(Dataset entries)
########

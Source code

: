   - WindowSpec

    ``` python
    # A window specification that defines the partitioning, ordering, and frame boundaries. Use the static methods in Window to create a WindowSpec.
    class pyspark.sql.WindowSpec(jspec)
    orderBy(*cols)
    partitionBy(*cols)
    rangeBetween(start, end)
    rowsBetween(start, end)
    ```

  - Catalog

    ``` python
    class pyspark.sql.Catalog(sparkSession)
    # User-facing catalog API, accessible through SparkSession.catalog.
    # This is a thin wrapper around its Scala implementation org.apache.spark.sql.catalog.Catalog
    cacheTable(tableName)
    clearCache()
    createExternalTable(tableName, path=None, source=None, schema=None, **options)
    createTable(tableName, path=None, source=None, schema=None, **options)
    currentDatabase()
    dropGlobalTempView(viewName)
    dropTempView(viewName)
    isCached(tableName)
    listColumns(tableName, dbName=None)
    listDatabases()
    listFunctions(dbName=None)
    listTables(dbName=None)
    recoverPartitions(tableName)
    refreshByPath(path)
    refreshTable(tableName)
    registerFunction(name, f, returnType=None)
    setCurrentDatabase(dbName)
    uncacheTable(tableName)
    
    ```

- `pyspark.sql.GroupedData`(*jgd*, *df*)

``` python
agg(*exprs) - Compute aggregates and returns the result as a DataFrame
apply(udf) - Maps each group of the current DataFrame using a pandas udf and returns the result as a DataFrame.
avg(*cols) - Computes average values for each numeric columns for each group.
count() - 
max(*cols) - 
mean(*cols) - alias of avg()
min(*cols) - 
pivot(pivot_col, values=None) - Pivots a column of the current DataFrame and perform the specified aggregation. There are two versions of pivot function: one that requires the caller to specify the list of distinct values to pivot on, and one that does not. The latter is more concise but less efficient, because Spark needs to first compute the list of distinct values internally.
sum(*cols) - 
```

########

» Work to complete:
Check each line of the records for the string "options" and copy those that have it.

» Task output:
    createExternalTable(tableName, path=None, source=None, schema=None, **options)
    createTable(tableName, path=None, source=None, schema=None, **options)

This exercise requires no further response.